(Source data begins)
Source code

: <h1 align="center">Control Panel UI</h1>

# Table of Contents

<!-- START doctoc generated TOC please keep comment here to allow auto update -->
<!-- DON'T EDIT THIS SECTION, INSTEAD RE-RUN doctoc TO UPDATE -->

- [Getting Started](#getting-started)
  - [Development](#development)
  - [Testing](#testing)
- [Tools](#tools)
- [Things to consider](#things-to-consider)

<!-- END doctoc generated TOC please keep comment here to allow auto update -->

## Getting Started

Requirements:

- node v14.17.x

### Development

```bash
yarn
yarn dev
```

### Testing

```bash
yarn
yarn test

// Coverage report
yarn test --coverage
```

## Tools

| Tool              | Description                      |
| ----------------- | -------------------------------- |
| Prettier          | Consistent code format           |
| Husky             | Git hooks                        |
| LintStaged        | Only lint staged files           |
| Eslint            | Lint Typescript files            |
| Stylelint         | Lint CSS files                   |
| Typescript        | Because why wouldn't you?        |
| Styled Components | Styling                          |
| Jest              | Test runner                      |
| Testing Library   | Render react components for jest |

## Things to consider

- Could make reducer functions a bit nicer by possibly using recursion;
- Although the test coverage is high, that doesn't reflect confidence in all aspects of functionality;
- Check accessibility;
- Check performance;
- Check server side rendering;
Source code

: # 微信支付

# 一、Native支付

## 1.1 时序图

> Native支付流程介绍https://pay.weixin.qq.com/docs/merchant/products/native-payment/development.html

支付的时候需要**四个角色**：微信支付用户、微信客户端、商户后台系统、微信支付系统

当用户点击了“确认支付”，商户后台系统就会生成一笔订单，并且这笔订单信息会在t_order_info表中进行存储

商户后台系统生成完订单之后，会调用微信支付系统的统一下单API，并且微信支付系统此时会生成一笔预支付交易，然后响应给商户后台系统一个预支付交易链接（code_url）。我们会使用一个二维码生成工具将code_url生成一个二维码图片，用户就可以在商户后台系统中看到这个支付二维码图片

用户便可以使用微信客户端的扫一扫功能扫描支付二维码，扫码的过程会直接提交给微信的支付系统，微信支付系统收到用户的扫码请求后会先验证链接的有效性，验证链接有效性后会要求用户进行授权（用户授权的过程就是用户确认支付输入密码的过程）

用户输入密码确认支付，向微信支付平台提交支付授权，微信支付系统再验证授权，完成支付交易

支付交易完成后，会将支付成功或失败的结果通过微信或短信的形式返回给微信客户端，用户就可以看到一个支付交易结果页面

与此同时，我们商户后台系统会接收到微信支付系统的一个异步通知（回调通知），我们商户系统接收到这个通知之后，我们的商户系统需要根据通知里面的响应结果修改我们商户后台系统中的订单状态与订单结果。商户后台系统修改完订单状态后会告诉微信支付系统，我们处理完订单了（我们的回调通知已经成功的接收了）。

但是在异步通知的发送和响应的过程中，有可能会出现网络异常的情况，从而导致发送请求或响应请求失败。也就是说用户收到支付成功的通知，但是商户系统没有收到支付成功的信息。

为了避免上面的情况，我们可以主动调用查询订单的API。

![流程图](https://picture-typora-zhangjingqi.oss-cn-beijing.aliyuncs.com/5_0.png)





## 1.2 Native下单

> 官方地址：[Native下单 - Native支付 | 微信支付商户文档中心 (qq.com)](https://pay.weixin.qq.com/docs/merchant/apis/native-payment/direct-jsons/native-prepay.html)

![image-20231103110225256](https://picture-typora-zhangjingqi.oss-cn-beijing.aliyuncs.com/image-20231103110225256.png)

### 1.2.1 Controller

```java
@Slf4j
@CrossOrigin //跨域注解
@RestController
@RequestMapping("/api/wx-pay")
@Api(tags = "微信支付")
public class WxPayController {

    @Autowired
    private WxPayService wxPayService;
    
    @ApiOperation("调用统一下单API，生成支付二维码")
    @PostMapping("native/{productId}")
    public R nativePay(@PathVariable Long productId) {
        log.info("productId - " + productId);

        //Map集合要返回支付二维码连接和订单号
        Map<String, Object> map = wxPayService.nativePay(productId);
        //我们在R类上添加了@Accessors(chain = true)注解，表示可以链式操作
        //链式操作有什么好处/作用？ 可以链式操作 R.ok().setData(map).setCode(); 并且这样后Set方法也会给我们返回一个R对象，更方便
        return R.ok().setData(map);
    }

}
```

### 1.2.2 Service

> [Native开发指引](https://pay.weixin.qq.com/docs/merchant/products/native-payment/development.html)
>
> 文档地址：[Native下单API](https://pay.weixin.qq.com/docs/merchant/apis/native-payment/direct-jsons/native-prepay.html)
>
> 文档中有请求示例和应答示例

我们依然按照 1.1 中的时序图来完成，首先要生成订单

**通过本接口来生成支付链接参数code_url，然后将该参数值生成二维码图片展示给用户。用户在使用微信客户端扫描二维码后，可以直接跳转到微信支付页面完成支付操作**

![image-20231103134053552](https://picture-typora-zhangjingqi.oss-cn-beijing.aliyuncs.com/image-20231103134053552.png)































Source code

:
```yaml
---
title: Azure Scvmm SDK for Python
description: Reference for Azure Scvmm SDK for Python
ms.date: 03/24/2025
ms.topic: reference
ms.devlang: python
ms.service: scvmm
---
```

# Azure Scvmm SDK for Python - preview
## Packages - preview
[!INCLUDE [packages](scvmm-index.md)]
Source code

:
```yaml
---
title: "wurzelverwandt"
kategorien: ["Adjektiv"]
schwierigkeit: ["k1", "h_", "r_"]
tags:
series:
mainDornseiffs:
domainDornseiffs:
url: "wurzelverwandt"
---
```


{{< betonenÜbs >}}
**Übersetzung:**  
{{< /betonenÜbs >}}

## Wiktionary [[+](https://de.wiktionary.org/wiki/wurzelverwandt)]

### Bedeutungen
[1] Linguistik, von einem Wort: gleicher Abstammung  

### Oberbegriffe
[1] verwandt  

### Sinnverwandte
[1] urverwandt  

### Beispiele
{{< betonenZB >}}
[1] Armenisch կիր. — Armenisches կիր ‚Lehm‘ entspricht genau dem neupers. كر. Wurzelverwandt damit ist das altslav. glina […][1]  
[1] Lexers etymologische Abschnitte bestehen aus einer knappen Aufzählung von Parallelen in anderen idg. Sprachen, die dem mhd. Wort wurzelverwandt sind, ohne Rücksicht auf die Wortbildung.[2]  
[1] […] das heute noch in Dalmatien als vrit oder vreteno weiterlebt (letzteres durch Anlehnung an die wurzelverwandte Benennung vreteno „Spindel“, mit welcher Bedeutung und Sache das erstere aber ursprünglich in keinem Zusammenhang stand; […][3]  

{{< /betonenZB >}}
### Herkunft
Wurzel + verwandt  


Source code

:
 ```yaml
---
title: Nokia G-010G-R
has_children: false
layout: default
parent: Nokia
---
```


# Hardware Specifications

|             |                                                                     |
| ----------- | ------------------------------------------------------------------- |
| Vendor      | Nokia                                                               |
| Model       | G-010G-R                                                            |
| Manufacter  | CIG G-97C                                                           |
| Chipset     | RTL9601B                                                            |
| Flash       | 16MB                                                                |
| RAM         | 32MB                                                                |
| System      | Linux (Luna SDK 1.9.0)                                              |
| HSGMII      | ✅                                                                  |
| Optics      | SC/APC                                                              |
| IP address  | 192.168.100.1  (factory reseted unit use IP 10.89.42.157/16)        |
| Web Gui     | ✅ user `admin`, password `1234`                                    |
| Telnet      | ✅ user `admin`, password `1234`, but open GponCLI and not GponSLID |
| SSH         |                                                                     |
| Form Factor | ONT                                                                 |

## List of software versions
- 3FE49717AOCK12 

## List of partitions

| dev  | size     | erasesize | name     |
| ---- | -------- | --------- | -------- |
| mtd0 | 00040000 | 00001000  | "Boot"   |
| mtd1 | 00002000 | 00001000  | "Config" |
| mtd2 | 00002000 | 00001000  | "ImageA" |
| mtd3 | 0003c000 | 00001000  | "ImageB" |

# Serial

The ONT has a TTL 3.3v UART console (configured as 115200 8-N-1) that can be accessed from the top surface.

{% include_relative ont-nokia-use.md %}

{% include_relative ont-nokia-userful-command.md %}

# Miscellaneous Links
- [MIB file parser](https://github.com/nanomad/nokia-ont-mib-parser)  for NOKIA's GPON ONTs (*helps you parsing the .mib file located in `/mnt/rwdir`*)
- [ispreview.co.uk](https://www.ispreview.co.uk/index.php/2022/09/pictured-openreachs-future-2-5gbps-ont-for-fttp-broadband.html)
(Source data ends)
> _Problem to work on_: Look for the word "apis" in the data, then return every line that contains it.

> _Result of the exercise_:
> 官方地址：[Native下单 - Native支付 | 微信支付商户文档中心 (qq.com)](https://pay.weixin.qq.com/docs/merchant/apis/native-payment/direct-jsons/native-prepay.html)
> 文档地址：[Native下单API](https://pay.weixin.qq.com/docs/merchant/apis/native-payment/direct-jsons/native-prepay.html)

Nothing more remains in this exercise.